Why would you want to Destination-NAT? It is needed when a service provider assigns private addressing (RFC 1918) to a service you need to target and you already have a route in your network for that subnet, which goes elsewhere. Or, you need to direct certain lines of business (LOB) to use one circuit over another, to reach the same service. In this case, you can have one LOB target the real IP to reach the service over a specific circuit, and another LOB would target the Destination-NAT IP. This way, the two LOBs don’t have to share the circuit.

If you are translating one IP to one IP, there is no need for a pool, or an ACL, for either source OR destination-NAT. You would use the “ip nat inside source static” or “ip nat outside source static”. I’ll explain which one to use for which scenario. I just depends of the direction the session is initiated. I usually assign the interface for my network (the one closer to the network core) as the “inside” interface using the “ip nat inside”. And the interface facing the other network as “outside” using the “ip nat outside” command. This also happens to be the way zone based firewalls work, although NAT has nothing to do with security or firewalls, and you could very well do the opposite.

Before I give a Destination-NAT example, let’s do a Source-NAT because that’s more common. Here is the topology:

Core network where sessions get initiated (10.1.1.0/24) –> NAT router –> Other network (172.16.1.0/24)

In this scenario, we hide the core network’s real host IP address (10.1.1.1) for that flow with the NAT range IP address of 192.168.1.1. So, the “other network” sees our traffic coming from the NAT address.

The IOS CLI command to do this is:

ip nat inside source static 10.1.1.1 192.168.1.1

Of course, you have to ensure there is a route for the translated address in the routing tables along the path for any router to reach that destination.

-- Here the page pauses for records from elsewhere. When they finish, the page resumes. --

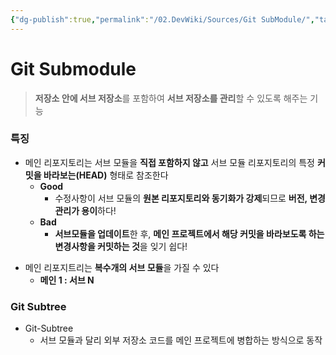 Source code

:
 ```yaml
---
{"dg-publish":true,"permalink":"/02.DevWiki/Sources/Git SubModule/","tags":["dg-publish"],"noteIcon":""}
---
```


# Git Submodule

> **저장소 안에 서브 저장소**를 포함하여 **서브 저장소를 관리**할 수 있도록 해주는 기능

### 특징
* 메인 리포지토리는 서브 모듈을 **직접 포함하지 않고** 서브 모듈 리포지토리의 특정 **커밋을 바라보는(HEAD)** 형태로 참조한다
    * **Good**
        * 수정사항이 서브 모듈의 **원본 리포지토리와 동기화가 강제**되므로 **버전, 변경 관리가 용이**하다!
    * **Bad**
        * **서브모듈을 업데이트**한 후, **메인 프로젝트에서 해당 커밋을 바라보도록 하는 변경사항을 커밋하는 것**을 잊기 쉽다!
- 메인 리포지트리는 **복수개의 서브 모듈**을 가질 수 있다
    - **메인 1 : 서브 N**

### Git Subtree
* Git-Subtree
    * 서브 모듈과 달리 외부 저장소 코드를 메인 프로젝트에 병합하는 방식으로 동작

Now, let’s say we also need to use this NAT router to translate the destination of our packet. In other words, there is a LOB who needs to reach 172.16.1.1 via a different path, or we simply cannot advertise 172.16.1.0/24 into our core, for various reasons. We need the host on our core to be able to target 172.16.1.1 by using destination address 172.18.222.222.

At the NAT router, you can’t use “ip nat inside destination static” because there is no such command in IOS. Instead, you would use the following:

ip nat outside source static 172.18.222.222 172.16.1.1 add-route

As you can see, we are dealing with the outside NAT interface, which means we NAT in the return direction, which is why we have to reverse the order of the translation and use “source” instead of “destination”!

The “add-route” keyword may be needed if there is no route (or a route with an incorrect next-hop) in the routing table for the old “not-translated” destination.

Again, you have to ensure the 172.18.222.222 route is advertised inside your core, so the hosts can reach it.

Note- not all applications are tolerant to NAT, so make sure you test!